Enrollment is higher than district anticipated
BAYVIEW — Bayview School’s enrollment has jumped more than 20 percent this year.
With 76 students instead of the expected 64, that means the school’s administration may have to do more with less.
Though Bayview School principal Scott Mauk’s predicted enrollment would jump, the district had projected a decrease in line with the overall decline in enrollment across the district last year.
But as the summer vacation faded away for Mauk and his administration, he continued to receive requests from students to attend his school, 14 in all.
“About two weeks ago, I was thinking it was going to be somewhere between 68 and 70. By Tuesday or Wednesday of last week, it was going to be 75, and now it is going to settle somewhere around 76,” Mauk said.
Mauk understands why and how the district projects enrollment. It’s about the numbers.
“The district, looking at the graduating class, looked at just the straight numbers without accounting for the other variables. I see they are less about accounting and more about sociology,” Mauk said. “They decided to make the number lower than what I thought it was going to be.”
Mauk is not exactly sure what caused the upsurge in enrollment, but he has some guesses.
“Kids are really feeling that they don’t belong, feeling that they are marginalized or disaffected,” he said.
“I am hearing kids say … ‘I don’t connect with the teachers,’ and they come here because they want to feel connected.”
Whether students come of their own free will or they have been forced by the courts or their parents to attend, they find that Bayview School accepts them with open arms and a safe and comfortable atmosphere.
“This place is who’s here,” Mauk said during a gathering of students at one of the school’s “town meeting.” The meetings are held every Thursday so students can get to know each other and their instructors.
“Who’s here is who we are. We are so small and we are so close, that who we are is totally dependent on who shows up and how they are in the community,” Mauk added. “There is a sense of closeness and we value a sense of community, a sense that we can be ourselves. That sense of community belongs to us and to no one else.”
“I think it is more of a family here,” said Carrie Garrison, 19, of Coupeville. “I really want to be here. I want to make it happen and I want to graduate.”
Garrison has heard the stereotype about Bayview students, and that the school isn’t academically challenging.
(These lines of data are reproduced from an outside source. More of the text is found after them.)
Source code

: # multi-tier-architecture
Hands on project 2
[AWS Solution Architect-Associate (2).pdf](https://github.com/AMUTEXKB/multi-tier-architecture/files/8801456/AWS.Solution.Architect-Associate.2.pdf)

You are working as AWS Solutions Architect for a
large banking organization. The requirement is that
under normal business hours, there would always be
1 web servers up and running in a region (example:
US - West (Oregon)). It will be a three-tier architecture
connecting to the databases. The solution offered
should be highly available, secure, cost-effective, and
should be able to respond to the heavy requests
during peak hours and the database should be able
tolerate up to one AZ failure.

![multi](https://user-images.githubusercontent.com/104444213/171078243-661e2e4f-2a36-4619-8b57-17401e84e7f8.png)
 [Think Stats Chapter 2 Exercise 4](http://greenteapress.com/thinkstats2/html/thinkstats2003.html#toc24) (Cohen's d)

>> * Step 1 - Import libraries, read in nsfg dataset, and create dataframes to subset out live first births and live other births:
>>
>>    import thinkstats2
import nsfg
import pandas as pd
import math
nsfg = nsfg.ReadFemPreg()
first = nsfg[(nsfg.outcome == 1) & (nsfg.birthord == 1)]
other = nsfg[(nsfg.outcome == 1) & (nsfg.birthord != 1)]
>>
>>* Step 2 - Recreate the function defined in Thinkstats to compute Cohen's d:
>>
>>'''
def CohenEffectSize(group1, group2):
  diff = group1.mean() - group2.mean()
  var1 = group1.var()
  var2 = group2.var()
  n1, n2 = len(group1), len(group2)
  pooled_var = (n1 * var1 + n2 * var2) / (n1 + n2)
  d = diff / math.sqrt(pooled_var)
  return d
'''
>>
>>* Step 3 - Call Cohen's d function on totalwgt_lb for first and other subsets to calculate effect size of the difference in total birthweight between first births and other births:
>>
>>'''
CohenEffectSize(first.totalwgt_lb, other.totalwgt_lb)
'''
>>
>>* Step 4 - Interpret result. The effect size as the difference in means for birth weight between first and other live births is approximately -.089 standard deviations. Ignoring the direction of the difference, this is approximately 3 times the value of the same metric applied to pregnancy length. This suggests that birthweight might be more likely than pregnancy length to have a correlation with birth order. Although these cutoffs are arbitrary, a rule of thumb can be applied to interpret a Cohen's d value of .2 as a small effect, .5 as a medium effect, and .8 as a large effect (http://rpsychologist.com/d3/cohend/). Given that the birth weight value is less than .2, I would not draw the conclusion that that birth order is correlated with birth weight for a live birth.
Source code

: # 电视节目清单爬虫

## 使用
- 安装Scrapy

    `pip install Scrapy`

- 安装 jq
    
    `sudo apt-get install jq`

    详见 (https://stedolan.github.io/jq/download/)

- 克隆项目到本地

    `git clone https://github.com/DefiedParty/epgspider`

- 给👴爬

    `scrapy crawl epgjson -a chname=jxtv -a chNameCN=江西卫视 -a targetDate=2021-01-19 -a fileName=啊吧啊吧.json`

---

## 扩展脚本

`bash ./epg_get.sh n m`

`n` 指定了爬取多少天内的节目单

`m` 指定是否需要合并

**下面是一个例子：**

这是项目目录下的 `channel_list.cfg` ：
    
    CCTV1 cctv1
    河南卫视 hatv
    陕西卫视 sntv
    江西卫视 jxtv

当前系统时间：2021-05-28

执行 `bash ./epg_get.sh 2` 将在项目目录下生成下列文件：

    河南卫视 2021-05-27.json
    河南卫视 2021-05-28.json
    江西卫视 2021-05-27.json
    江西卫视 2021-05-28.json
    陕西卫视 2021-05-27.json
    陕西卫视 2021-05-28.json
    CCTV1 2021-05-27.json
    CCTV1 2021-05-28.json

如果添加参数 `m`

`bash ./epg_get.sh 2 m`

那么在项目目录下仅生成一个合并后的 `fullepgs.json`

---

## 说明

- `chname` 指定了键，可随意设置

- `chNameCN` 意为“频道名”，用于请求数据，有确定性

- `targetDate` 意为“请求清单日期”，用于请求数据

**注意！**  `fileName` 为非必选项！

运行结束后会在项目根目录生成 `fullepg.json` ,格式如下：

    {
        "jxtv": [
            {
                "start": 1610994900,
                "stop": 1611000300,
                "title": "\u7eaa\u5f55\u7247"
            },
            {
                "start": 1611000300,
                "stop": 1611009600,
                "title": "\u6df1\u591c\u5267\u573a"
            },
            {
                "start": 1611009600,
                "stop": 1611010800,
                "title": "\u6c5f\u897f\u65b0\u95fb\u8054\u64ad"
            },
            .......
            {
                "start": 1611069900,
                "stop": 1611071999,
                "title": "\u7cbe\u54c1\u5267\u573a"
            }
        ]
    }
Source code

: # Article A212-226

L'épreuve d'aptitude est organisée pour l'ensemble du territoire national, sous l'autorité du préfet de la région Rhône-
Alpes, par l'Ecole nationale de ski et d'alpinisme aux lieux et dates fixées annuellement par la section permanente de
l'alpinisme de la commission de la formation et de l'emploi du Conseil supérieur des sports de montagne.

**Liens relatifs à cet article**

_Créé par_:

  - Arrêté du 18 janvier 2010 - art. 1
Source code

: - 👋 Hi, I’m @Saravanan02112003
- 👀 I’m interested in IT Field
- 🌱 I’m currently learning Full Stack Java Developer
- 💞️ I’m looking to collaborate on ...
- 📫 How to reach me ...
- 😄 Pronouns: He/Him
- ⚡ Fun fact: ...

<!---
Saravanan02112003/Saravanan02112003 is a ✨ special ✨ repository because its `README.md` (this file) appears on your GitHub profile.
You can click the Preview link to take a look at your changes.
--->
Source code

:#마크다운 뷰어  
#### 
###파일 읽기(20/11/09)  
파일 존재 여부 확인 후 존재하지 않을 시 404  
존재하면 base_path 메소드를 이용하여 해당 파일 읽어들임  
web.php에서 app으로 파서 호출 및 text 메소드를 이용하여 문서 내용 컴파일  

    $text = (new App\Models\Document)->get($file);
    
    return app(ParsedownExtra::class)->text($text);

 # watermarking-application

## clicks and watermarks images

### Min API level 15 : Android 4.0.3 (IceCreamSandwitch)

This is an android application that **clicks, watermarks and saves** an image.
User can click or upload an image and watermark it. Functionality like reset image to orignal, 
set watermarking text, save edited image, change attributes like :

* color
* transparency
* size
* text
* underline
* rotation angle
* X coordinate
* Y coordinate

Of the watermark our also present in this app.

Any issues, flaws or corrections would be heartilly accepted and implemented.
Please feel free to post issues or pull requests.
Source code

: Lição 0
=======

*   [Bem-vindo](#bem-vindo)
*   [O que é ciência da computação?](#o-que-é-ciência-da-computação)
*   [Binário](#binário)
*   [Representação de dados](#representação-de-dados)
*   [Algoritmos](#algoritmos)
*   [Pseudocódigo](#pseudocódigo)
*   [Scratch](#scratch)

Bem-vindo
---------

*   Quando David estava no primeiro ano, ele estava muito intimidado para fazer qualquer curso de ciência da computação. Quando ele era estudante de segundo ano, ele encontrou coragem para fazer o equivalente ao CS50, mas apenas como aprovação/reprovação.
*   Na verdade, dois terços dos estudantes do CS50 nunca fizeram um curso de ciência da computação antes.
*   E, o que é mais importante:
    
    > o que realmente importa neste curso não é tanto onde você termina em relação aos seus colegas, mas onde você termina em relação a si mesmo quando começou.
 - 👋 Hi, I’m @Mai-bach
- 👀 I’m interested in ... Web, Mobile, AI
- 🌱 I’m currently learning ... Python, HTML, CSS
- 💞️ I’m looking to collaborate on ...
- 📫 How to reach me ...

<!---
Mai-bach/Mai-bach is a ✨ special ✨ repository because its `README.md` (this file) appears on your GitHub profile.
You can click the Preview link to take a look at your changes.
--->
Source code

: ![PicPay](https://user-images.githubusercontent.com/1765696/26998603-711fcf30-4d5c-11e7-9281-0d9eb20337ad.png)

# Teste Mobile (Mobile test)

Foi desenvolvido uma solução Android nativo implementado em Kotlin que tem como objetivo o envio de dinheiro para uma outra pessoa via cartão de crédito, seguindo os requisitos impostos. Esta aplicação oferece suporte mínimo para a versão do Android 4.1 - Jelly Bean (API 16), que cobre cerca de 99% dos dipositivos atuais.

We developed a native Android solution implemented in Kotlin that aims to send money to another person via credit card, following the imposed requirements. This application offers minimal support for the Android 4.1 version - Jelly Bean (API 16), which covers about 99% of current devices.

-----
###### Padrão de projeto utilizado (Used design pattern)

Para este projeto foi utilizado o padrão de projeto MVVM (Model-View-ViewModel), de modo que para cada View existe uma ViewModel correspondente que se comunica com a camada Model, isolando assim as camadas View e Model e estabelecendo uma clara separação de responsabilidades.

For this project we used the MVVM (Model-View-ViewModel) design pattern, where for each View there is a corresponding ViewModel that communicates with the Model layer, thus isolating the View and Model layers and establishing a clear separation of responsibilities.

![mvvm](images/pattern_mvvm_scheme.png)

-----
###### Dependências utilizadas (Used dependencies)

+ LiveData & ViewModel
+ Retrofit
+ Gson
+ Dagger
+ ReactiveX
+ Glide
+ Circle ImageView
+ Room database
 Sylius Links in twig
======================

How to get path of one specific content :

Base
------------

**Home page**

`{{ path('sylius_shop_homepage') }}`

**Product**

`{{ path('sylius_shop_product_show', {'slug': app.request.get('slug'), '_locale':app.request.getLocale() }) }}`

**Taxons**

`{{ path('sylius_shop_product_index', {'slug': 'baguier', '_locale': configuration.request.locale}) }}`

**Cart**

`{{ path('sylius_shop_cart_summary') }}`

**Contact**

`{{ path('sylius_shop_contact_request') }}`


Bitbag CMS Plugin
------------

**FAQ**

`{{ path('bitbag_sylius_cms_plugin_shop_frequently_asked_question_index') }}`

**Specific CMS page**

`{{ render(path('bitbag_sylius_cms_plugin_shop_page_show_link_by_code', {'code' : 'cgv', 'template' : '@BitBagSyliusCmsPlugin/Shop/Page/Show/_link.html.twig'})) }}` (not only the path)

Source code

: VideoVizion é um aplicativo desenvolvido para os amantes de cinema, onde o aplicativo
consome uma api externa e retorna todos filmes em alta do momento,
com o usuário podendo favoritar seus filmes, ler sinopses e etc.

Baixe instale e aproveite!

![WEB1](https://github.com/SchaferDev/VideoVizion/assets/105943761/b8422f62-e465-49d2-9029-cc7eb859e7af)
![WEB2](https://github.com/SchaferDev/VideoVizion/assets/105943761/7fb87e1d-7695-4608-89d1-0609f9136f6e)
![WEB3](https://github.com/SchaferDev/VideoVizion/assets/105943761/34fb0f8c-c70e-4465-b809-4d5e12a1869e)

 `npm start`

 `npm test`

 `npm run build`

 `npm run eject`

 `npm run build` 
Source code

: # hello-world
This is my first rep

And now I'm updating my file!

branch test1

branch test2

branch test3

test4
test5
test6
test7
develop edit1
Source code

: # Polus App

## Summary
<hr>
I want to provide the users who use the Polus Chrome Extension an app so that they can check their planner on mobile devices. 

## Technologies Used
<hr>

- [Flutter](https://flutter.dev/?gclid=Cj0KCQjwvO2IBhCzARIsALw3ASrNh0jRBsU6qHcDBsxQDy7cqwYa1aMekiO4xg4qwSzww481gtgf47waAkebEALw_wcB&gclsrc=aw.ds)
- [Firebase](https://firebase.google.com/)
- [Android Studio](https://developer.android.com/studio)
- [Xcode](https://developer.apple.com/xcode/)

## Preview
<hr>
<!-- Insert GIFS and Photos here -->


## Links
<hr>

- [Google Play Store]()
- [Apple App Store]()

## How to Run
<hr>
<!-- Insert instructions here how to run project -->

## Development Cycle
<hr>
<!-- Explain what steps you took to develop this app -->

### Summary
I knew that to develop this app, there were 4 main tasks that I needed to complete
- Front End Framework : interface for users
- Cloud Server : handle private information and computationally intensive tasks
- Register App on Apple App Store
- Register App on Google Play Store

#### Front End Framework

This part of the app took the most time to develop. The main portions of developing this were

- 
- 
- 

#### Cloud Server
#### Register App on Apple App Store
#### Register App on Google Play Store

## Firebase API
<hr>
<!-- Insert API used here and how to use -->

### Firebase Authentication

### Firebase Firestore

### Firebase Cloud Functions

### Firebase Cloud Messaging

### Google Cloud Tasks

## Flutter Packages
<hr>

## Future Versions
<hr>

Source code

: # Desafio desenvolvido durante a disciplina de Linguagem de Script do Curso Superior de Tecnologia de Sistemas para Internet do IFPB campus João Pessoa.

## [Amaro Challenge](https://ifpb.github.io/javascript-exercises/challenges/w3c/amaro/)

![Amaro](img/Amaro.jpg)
It is, she said.
“Bayview is not easy like some people say. It is the same amount of work. If you are not good at homework, then you should not be here, because there is a lot of it and you have to do it,” Garrison said.
In addition to a family-like atmosphere, students feel comfortable and safe at Bayview.
“I feel like I fit in like puzzle pieces. We all came from somewhere else where we didn’t,” said Jemima Bentley, 17, of Freeland.
“I think there always needs to be a place where people who are out of the loop, out of the box,” she said.
“Before I came here, I never talked with my classmates. Here, everybody shares, everybody has their stories,” Bentley said. “I feel really safe to share what I think.”
Mauk said schoolwork at Bayview stresses components such as the graduation portfolio, because he said testing such as the WASLs does little for his students.
“Things like the WASLs are so disconnected from the reality of these kids and families that we just refuse to stand in the line. We want to challenge. I think there is room for both ways,” he said.
“I am an alternative educator. What attracted me here was the opportunity to create the portfolio graduation requirement and work with somebody who I thought was on the cutting edge of understanding what kids needed,” he said.